Problem to work on: Search the data for the string "https", and report each line where it is found.

Dataset entries:
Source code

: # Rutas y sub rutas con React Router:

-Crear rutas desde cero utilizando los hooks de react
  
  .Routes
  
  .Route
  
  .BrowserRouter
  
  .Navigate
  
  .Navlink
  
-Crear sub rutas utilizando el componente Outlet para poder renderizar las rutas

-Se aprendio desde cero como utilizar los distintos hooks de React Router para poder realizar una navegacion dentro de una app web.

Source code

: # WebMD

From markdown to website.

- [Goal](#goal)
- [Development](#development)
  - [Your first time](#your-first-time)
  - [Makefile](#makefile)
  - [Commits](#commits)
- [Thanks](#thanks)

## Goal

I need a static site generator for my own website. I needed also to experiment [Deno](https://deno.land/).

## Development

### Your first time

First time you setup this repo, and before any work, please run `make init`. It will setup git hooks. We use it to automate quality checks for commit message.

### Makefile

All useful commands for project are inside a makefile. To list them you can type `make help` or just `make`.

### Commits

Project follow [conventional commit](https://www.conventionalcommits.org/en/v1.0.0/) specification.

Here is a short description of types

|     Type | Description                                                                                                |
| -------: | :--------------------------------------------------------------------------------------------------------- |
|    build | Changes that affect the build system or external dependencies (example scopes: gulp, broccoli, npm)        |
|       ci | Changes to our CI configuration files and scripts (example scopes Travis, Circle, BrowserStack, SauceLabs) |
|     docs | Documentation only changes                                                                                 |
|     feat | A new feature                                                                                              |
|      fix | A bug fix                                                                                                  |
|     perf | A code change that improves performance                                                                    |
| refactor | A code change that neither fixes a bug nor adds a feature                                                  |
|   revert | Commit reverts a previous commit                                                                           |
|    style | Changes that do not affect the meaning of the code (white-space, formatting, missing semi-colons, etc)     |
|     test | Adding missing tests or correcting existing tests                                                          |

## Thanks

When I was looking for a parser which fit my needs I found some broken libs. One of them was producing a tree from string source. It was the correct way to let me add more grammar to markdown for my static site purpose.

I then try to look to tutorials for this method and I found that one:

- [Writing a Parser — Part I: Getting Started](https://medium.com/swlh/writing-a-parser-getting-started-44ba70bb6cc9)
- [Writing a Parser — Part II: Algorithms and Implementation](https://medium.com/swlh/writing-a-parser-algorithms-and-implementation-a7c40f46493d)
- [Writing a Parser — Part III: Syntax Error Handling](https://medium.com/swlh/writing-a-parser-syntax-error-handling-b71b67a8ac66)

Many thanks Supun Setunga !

Response to the exercise:
I need a static site generator for my own website. I needed also to experiment [Deno](https://deno.land/).
Project follow [conventional commit](https://www.conventionalcommits.org/en/v1.0.0/) specification.
- [Writing a Parser — Part I: Getting Started](https://medium.com/swlh/writing-a-parser-getting-started-44ba70bb6cc9)
- [Writing a Parser — Part II: Algorithms and Implementation](https://medium.com/swlh/writing-a-parser-algorithms-and-implementation-a7c40f46493d)
- [Writing a Parser — Part III: Syntax Error Handling](https://medium.com/swlh/writing-a-parser-syntax-error-handling-b71b67a8ac66)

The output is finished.